Curlew River

Curlew River

Curlew River — A Parable for Church Performance (Op. 71) is the first of three Church Parables by Benjamin Britten.[1] The work is based on the Japanese noh play Sumidagawa (Sumida River) of Juro Motomasa (1395–1431), which Britten saw during a visit to Japan and the Far East in early 1956. Beyond the noh source dramatic material, Britten incorporated elements of noh treatment of theatrical time into this composition.[2]

The libretto is by William Plomer, who translated the setting of the original into a Christian parable, set in early medieval times near the fictional Curlew River, in the fenlands of East Anglia. The action centres on the Madwoman - an outsider. This theme is common to almost all of Britten's dramatic works: Peter Grimes, Billy Budd, The Turn of the Screw and Owen Wingrave all focus on an outsider protagonist.

Curlew River marked a departure in style for the remainder of the composer's creative life, paving the way for such works as Owen Wingrave, Death in Venice, and the Third String Quartet.

Under Colin Graham's direction,[3] the work was premiered on 13 June 1964 at Orford Church, Suffolk, England, by the English Opera Group.
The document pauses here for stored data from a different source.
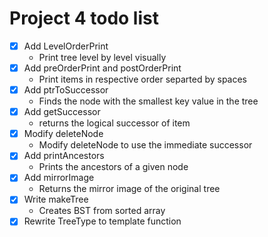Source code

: # Project 4 todo list
- [x] Add LevelOrderPrint
  - Print tree level by level visually
- [x] Add preOrderPrint and postOrderPrint
  - Print items in respective order separted by spaces
- [x] Add ptrToSuccessor
  - Finds the node with the smallest key value in the tree
- [x] Add getSuccessor
  - returns the logical successor of item
- [x] Modify deleteNode
  - Modify deleteNode to use the immediate successor
- [x] Add printAncestors
  - Prints the ancestors of a given node
- [x] Add mirrorImage
  - Returns the mirror image of the original tree
- [x] Write makeTree
  - Creates BST from sorted array
- [x] Rewrite TreeType to template function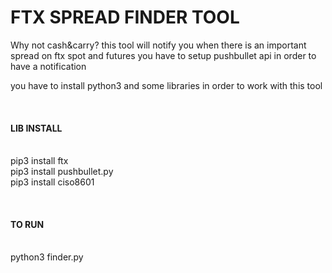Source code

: # FTX SPREAD FINDER TOOL
Why not cash&carry?
this tool will notify you when there is an important spread on ftx spot and futures
you have to setup pushbullet api in order to have a notification

you have to install python3 and some libraries in order to work with this tool

<br><h4>LIB INSTALL</h4> <br>
pip3 install ftx <br>
pip3 install pushbullet.py <br>
pip3 install ciso8601   <br>  

<br><h4>TO RUN </h4><br>
python3 finder.py <br>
The original cast included Britten regulars Peter Pears and Bryan Drake.

Contents

Roles

Role Voice type Premiere Cast, 13 June 1964
(Conductor: None)
Madwoman tenor Peter Pears
Ferryman baritone John Shirley-Quirk
Traveler baritone Bryan Drake.[4]
Spirit of the boy treble Robert Carr, Bruce Webb
Abbot bass Don Garrard
Three assistants (acolytes); Chorus of eight Pilgrims (three tenors, three baritones and two basses).

Synopsis

[The story is told through four main characters who, in the style of Noh theatre, are all performed by male singers: the Abbot (who acts as a narrator), the Madwoman, the Ferryman, and the Traveller. A chorus is provided by eight Pilgrims]

Curlew River opens, as do the other two Church Parables, with a processional, to the hymn Te lucis ante terminum (To Thee before the close of day), in which all performers, including the musicians, walk to the performance area and take their places. At a cue from the organ, the Abbot, who acts as a narrator, introduces the "mystery" to be presented. An unhurried robing ceremony - to stately instrumental accompaniment - follows, after which the play commences.
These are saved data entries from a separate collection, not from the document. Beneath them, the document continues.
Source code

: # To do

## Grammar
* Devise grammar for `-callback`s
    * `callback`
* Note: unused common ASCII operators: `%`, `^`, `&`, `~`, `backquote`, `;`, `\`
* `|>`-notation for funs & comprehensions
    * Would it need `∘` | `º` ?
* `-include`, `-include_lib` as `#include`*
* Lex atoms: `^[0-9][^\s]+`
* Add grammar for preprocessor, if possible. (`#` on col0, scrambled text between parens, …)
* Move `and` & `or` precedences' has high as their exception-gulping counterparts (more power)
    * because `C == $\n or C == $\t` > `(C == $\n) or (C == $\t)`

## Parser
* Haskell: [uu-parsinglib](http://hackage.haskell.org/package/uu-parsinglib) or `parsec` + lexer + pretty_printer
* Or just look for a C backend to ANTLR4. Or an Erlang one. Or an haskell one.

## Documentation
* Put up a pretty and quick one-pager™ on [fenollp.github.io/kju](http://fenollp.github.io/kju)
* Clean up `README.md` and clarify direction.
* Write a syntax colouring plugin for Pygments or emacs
The Madwoman and Traveller wish to cross the Curlew River on the Ferryman's boat. After briefly introducing themselves, the Madwoman explains her quest: she is searching for her child who has been missing for a year. Though the Ferryman is initially reluctant to carry the Madwoman, the other characters take pity on her and persuade the Ferryman to give her passage. As he is carrying the Madwoman and the Traveller across the river, he tells the story of a boy who, one year ago, arrived in the area with a cruel master who kidnapped him from his home near the Black Mountains (which is where the Madwoman is from). The boy was sick, and was left by the river by his master. Though the boy was looked after by the local people, he died. The Ferryman recounts the boy's words:

I know I am dying... Please bury me here, by the path to this chapel. Then, if travellers from my dear country pass this way, their shadows will fall on my grave, and plant a yew tree in memory of me.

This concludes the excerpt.